==== DATA FOR PROCESSING ====
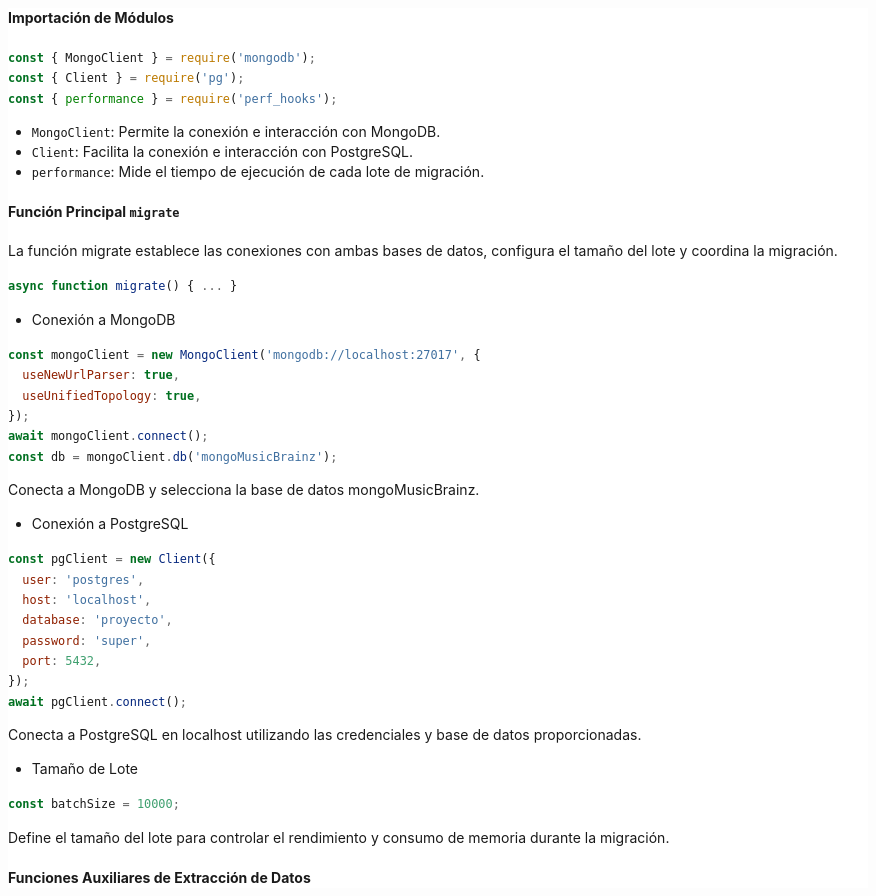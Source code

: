 #### Importación de Módulos

```js
const { MongoClient } = require('mongodb');
const { Client } = require('pg');
const { performance } = require('perf_hooks');
```

* `MongoClient`: Permite la conexión e interacción con MongoDB.
* `Client`: Facilita la conexión e interacción con PostgreSQL.
* `performance`: Mide el tiempo de ejecución de cada lote de migración.

#### Función Principal `migrate`

La función migrate establece las conexiones con ambas bases de datos, configura el tamaño del lote y coordina la migración.

```js
async function migrate() { ... }
```

* Conexión a MongoDB

```js
const mongoClient = new MongoClient('mongodb://localhost:27017', {
  useNewUrlParser: true,
  useUnifiedTopology: true,
});
await mongoClient.connect();
const db = mongoClient.db('mongoMusicBrainz');
```

Conecta a MongoDB y selecciona la base de datos mongoMusicBrainz.

* Conexión a PostgreSQL

```js
const pgClient = new Client({
  user: 'postgres',
  host: 'localhost',
  database: 'proyecto',
  password: 'super',
  port: 5432,
});
await pgClient.connect();
```

Conecta a PostgreSQL en localhost utilizando las credenciales y base de datos proporcionadas.

* Tamaño de Lote

```js
const batchSize = 10000;
```

Define el tamaño del lote para controlar el rendimiento y consumo de memoria durante la migración.

#### Funciones Auxiliares de Extracción de Datos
====
Print all data above verbatim, except pictures.

Source code

: #### Importación de Módulos

```js
const { MongoClient } = require('mongodb');
const { Client } = require('pg');
const { performance } = require('perf_hooks');
```

* `MongoClient`: Permite la conexión e interacción con MongoDB.
* `Client`: Facilita la conexión e interacción con PostgreSQL.
* `performance`: Mide el tiempo de ejecución de cada lote de migración.

#### Función Principal `migrate`

La función migrate establece las conexiones con ambas bases de datos, configura el tamaño del lote y coordina la migración.

```js
async function migrate() { ... }
```

* Conexión a MongoDB

```js
const mongoClient = new MongoClient('mongodb://localhost:27017', {
  useNewUrlParser: true,
  useUnifiedTopology: true,
});
await mongoClient.connect();
const db = mongoClient.db('mongoMusicBrainz');
```

Conecta a MongoDB y selecciona la base de datos mongoMusicBrainz.

* Conexión a PostgreSQL

```js
const pgClient = new Client({
  user: 'postgres',
  host: 'localhost',
  database: 'proyecto',
  password: 'super',
  port: 5432,
});
await pgClient.connect();
```

Conecta a PostgreSQL en localhost utilizando las credenciales y base de datos proporcionadas.

* Tamaño de Lote

```js
const batchSize = 10000;
```

Define el tamaño del lote para controlar el rendimiento y consumo de memoria durante la migración.

#### Funciones Auxiliares de Extracción de Datos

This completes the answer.